Task statement
Where does the word "Reference" occur in the entries below? Copy every line that has it.

___ Input for this task ___

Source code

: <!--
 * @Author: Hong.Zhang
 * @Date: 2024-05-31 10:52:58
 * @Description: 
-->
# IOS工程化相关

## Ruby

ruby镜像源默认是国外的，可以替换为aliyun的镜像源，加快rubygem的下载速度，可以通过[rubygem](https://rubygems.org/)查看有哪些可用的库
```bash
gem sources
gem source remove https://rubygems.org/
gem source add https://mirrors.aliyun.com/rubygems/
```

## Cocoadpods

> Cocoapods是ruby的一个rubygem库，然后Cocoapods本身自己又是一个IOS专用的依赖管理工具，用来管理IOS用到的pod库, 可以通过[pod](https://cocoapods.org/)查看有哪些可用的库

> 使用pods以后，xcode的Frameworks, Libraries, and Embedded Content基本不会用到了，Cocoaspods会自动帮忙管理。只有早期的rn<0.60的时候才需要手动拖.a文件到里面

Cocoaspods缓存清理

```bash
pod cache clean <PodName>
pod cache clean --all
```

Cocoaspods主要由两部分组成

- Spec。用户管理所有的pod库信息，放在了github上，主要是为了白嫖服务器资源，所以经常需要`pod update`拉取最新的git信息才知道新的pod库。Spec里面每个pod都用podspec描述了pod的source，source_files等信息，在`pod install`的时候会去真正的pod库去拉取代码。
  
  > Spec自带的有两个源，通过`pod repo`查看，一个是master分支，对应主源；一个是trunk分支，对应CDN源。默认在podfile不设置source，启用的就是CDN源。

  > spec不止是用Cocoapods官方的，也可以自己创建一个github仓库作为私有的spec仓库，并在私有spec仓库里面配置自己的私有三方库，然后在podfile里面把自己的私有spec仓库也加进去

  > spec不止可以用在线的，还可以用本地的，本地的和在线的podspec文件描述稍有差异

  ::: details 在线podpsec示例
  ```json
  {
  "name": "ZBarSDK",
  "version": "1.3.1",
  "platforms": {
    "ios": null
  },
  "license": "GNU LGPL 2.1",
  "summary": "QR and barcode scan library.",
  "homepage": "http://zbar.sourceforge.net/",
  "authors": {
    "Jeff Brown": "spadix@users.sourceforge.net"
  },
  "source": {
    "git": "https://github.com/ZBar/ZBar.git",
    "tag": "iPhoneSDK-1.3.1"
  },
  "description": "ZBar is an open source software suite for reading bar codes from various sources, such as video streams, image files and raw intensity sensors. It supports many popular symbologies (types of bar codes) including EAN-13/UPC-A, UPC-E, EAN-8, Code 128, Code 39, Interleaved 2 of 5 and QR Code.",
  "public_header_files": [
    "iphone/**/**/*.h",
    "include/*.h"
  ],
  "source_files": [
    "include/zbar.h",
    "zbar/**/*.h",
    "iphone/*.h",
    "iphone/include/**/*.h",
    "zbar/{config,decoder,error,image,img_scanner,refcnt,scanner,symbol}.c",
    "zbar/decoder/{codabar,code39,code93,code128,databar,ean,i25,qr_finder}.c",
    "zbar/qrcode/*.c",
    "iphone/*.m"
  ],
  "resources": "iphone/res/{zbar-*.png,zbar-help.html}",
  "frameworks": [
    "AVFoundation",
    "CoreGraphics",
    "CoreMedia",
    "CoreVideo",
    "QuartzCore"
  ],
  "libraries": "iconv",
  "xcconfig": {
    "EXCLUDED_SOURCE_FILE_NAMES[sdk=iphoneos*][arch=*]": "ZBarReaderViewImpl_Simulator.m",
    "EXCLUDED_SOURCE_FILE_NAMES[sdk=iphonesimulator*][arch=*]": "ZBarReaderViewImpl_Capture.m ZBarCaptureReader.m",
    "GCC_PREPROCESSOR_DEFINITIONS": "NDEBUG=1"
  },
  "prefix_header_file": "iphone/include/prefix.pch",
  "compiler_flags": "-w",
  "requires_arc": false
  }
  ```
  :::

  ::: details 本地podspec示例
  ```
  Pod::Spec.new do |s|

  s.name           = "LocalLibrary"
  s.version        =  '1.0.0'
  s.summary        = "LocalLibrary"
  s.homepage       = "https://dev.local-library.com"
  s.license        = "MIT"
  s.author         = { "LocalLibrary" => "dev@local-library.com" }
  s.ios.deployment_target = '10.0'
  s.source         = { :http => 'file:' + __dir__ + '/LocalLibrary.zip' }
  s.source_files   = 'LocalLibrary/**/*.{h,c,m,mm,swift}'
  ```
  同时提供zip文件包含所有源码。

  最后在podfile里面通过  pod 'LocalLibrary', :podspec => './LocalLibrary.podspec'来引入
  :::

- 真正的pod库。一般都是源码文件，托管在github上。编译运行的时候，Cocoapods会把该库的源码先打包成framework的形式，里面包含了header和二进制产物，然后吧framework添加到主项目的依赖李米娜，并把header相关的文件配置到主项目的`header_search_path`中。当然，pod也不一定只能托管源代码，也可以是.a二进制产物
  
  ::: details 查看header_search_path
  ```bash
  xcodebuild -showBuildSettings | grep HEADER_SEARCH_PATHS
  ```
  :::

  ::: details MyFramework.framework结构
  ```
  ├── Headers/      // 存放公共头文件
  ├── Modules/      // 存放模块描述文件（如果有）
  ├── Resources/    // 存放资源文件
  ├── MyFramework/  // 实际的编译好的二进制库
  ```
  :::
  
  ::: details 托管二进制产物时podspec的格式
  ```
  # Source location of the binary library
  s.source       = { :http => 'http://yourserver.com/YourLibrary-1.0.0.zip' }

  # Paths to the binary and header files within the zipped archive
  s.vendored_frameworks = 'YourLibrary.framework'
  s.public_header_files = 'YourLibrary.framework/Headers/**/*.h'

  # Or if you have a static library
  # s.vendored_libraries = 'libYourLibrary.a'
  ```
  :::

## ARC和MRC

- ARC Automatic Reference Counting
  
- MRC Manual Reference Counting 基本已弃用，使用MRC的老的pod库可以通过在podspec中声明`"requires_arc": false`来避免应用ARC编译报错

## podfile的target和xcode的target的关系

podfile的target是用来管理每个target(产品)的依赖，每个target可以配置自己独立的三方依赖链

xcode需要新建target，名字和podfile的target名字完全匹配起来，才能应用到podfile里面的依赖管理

___

Answer to this problem
- ARC Automatic Reference Counting
- MRC Manual Reference Counting 基本已弃用，使用MRC的老的pod库可以通过在podspec中声明`"requires_arc": false`来避免应用ARC编译报错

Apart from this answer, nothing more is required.